Our transition to profitability is dependent upon, among other things, the future commercialization of the renewable fuel products that we intend to produce at the Bakersfield Renewable Fuels Refinery. In order to ensure that we have a buyer for the renewable diesel produced at our renewable refinery, we have entered into the Offtake Agreement with ExxonMobil under which ExxonMobil has agreed to purchase a minimum of 105 million gallons per year of renewable diesel from the Bakersfield Renewable Fuels Refinery for a period of five years following the date that the Bakersfield Renewable Fuels Refinery commences commercial operations. The price of the renewable diesel to be sold under the Offtake Agreement is based on a combination of a fixed price and a variable price. We have also entered into the Term Purchase Agreement with ExxonMobil under which ExxonMobil has the right to purchase the additional renewable diesel that is not sold to ExxonMobil under the Offtake Agreement. The revenues we expect to receive under the Offtake Agreement once the Bakersfield Renewable Fuels Refinery is fully operational, together with a potential line of credit for purchasing feedstock, and with our other projected sources of revenues, are expected to fund our anticipated working capital and liquidity needs.

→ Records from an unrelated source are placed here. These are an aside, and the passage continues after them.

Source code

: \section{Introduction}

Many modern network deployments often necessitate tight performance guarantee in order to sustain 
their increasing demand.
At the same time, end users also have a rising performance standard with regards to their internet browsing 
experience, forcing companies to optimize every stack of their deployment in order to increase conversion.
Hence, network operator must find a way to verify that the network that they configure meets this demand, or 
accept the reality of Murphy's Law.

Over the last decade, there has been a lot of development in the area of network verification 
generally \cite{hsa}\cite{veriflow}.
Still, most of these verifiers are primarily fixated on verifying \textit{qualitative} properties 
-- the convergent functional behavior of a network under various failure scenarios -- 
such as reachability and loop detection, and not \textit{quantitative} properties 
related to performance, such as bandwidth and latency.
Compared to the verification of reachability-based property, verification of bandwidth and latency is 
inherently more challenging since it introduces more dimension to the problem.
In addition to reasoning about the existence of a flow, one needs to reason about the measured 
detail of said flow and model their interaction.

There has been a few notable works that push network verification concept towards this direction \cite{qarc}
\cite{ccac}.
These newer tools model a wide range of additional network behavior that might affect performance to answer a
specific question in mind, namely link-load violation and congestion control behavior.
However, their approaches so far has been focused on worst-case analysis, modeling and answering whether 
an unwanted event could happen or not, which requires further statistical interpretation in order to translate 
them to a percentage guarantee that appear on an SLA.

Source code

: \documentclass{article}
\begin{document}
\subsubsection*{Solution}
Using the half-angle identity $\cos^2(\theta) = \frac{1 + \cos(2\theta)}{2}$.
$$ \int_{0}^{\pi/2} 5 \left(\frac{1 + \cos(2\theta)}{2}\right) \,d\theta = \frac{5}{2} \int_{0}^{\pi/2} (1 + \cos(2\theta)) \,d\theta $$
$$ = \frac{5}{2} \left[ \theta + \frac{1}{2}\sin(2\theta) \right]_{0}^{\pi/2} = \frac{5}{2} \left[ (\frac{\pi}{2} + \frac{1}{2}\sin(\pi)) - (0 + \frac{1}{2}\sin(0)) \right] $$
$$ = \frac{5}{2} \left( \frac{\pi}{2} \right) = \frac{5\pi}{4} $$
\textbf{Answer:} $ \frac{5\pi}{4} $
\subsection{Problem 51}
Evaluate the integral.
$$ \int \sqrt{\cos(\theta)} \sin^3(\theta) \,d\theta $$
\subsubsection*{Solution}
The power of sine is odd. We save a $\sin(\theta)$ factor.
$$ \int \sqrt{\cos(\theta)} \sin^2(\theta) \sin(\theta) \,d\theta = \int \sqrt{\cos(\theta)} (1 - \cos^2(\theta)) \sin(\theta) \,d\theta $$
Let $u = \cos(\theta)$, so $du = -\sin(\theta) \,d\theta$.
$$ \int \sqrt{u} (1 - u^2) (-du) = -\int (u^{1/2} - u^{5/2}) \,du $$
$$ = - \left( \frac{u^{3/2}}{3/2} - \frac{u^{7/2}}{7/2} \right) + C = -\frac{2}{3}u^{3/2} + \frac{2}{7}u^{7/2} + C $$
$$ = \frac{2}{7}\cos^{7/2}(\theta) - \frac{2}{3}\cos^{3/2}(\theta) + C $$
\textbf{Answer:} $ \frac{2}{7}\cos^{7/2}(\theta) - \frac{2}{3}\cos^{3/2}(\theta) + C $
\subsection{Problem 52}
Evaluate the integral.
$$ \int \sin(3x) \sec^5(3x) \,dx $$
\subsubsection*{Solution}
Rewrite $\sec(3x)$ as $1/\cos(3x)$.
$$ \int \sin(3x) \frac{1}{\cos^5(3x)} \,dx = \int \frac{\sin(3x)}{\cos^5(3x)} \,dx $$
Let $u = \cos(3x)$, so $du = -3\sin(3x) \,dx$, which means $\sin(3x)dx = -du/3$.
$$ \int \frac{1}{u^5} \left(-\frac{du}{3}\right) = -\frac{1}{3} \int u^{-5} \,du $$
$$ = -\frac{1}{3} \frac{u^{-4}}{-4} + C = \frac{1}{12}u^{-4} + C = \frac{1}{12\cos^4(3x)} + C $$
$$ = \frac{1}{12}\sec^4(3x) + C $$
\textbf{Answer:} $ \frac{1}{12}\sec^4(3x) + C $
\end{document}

Once completed, the Bakersfield Renewable Fuels Refinery will be able to produce renewable diesel from various renewable feedstocks, such as Camelina oil produced from our patented Camelina varieties, soybean oil, used cooking oil, inedible animal fat, and other vegetable oils. We believe that one of our strategic advantages is that a significant portion of the feedstock expected to be used at our renewable refinery will be Camelina oil derived from the Camelina grain produced for the Bakersfield Renewable Fuels Refinery using our patented Camelina varieties. However, we anticipate that we will need additional funding for general corporate purposes, to grow our certified Camelina seeds, to enter into agreements with farmers, and to otherwise ramp up the cultivation and production of Camelina. In addition, we will also have to purchase significant amounts of feedstock from which we will produce renewable diesel, which purchase price we may have to pay in advance. Our goal is to fund the foregoing feedstock purchase and production costs through a feedstock supply credit line we expect to obtain from one or more commercial financial institutions. Based on our current Camelina production expectations and the projected costs of purchasing feedstock, we expect that we will need to obtain a line of credit for $100 million to $125 million. Any such line of credit is expected to be secured by the feedstock that we purchase and by the accounts receivables generated from our renewable diesel sales.
We have no off-balance sheet arrangements as defined in Item 303(a) of Regulation S-K.